## Try it
Could you report every line from the entries that includes the word "email"?

## Task input

"""

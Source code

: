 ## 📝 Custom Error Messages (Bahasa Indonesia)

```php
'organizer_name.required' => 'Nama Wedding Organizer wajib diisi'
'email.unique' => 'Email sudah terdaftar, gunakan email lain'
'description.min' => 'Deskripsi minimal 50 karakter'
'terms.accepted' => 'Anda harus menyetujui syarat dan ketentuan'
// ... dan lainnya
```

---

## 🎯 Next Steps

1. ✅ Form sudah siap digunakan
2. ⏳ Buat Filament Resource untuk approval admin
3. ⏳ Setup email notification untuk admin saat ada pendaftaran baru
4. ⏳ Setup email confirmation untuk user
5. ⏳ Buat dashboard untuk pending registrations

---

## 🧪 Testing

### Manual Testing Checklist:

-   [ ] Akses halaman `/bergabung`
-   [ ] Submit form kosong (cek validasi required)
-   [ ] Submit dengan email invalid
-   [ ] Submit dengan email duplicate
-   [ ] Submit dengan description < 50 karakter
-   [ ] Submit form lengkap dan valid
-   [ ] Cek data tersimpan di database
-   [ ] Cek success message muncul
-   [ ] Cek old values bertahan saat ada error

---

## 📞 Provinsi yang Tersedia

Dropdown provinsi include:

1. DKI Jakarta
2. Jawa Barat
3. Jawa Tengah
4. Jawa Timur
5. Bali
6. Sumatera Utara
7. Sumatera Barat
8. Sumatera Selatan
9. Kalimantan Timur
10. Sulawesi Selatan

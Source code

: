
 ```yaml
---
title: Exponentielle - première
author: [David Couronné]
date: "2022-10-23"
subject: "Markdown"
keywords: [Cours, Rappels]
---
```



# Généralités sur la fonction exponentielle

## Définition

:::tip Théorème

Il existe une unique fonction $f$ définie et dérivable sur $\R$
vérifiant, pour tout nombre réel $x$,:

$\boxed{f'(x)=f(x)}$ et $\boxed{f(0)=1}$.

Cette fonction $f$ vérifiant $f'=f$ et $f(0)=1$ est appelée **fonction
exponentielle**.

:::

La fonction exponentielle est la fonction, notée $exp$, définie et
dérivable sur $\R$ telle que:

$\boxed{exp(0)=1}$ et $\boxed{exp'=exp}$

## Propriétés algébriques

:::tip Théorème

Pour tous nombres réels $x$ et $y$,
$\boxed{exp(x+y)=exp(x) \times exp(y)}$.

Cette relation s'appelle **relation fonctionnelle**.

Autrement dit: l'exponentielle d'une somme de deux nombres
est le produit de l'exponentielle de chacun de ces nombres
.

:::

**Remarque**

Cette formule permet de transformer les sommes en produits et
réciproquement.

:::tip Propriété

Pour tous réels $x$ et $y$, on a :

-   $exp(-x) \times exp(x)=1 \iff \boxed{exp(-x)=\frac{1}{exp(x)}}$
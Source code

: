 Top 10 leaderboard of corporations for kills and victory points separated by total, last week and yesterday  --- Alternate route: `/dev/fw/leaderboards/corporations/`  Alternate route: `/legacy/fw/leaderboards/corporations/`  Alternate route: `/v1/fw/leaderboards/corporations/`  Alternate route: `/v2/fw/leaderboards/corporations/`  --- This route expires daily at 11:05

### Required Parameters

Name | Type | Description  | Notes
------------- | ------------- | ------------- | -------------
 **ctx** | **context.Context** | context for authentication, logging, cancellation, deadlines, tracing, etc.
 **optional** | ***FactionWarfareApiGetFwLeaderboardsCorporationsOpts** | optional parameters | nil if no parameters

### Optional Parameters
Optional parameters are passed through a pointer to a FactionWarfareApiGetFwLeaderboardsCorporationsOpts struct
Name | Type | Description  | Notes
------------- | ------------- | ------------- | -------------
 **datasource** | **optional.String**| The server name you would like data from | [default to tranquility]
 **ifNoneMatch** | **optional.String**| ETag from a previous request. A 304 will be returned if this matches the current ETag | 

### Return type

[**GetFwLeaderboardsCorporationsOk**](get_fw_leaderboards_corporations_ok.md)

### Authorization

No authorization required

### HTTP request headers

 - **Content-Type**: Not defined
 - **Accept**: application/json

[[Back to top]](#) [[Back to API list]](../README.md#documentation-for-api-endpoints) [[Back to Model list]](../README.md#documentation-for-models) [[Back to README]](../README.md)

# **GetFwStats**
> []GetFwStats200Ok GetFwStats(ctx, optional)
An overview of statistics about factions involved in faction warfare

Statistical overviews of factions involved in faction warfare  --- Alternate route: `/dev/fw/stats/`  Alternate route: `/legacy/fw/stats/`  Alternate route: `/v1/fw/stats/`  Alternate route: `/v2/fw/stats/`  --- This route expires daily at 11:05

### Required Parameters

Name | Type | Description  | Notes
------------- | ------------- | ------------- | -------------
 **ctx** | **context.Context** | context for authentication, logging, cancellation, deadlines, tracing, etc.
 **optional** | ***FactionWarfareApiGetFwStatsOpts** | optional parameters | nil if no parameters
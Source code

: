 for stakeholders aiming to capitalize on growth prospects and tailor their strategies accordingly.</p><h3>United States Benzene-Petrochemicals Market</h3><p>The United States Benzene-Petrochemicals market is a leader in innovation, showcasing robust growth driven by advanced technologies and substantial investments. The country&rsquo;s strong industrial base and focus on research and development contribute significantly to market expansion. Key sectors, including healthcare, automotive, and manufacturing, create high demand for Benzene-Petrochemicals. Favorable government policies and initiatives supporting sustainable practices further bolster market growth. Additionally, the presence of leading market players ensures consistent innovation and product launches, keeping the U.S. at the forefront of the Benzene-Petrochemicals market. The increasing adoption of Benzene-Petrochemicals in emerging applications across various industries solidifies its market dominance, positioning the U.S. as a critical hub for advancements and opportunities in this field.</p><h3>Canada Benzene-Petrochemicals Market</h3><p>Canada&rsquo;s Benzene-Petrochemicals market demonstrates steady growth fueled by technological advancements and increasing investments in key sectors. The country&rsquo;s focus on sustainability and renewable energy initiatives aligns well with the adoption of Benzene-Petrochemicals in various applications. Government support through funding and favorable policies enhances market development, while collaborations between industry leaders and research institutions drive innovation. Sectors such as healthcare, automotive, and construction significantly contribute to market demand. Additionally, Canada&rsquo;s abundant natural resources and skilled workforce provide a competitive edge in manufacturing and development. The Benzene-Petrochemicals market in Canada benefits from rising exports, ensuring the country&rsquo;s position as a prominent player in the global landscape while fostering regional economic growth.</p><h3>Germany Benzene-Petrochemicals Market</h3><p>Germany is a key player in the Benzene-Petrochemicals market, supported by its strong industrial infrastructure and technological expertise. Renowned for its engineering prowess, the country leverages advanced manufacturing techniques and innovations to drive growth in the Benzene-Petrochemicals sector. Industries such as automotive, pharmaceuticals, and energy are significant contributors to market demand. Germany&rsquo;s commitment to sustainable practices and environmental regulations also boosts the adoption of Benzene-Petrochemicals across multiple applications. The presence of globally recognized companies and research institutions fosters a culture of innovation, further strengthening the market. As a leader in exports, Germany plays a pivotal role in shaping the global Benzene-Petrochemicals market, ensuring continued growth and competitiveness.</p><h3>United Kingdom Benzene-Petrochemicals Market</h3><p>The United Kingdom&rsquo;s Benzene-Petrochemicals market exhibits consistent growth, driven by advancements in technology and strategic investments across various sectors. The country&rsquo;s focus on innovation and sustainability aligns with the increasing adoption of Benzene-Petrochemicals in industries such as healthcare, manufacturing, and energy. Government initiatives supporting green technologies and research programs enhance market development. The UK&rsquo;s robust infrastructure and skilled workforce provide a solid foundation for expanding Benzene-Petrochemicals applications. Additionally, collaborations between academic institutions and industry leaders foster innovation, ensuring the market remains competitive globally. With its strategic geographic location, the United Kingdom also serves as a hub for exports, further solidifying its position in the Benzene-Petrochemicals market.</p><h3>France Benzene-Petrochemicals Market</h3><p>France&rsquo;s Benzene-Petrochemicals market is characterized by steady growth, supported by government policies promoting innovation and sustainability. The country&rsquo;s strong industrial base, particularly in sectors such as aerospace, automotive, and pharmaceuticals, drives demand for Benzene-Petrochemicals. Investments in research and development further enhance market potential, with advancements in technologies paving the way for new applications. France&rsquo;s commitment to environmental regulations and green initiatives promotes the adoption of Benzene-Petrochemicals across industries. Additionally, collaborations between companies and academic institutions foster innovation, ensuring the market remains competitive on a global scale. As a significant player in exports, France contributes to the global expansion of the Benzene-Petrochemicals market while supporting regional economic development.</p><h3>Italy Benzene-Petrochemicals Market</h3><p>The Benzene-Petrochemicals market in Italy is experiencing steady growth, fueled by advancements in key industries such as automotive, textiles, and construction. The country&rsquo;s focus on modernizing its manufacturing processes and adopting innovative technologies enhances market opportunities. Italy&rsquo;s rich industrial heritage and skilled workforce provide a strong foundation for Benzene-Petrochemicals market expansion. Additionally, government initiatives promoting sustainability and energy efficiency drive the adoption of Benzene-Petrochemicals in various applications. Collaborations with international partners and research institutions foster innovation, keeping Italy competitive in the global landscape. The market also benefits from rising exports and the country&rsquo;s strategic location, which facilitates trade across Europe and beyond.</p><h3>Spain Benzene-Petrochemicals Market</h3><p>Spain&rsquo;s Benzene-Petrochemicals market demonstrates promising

"""

## Problem solution
'email.unique' => 'Email sudah terdaftar, gunakan email lain'
3. ⏳ Setup email notification untuk admin saat ada pendaftaran baru
4. ⏳ Setup email confirmation untuk user
-   [ ] Submit dengan email invalid
-   [ ] Submit dengan email duplicate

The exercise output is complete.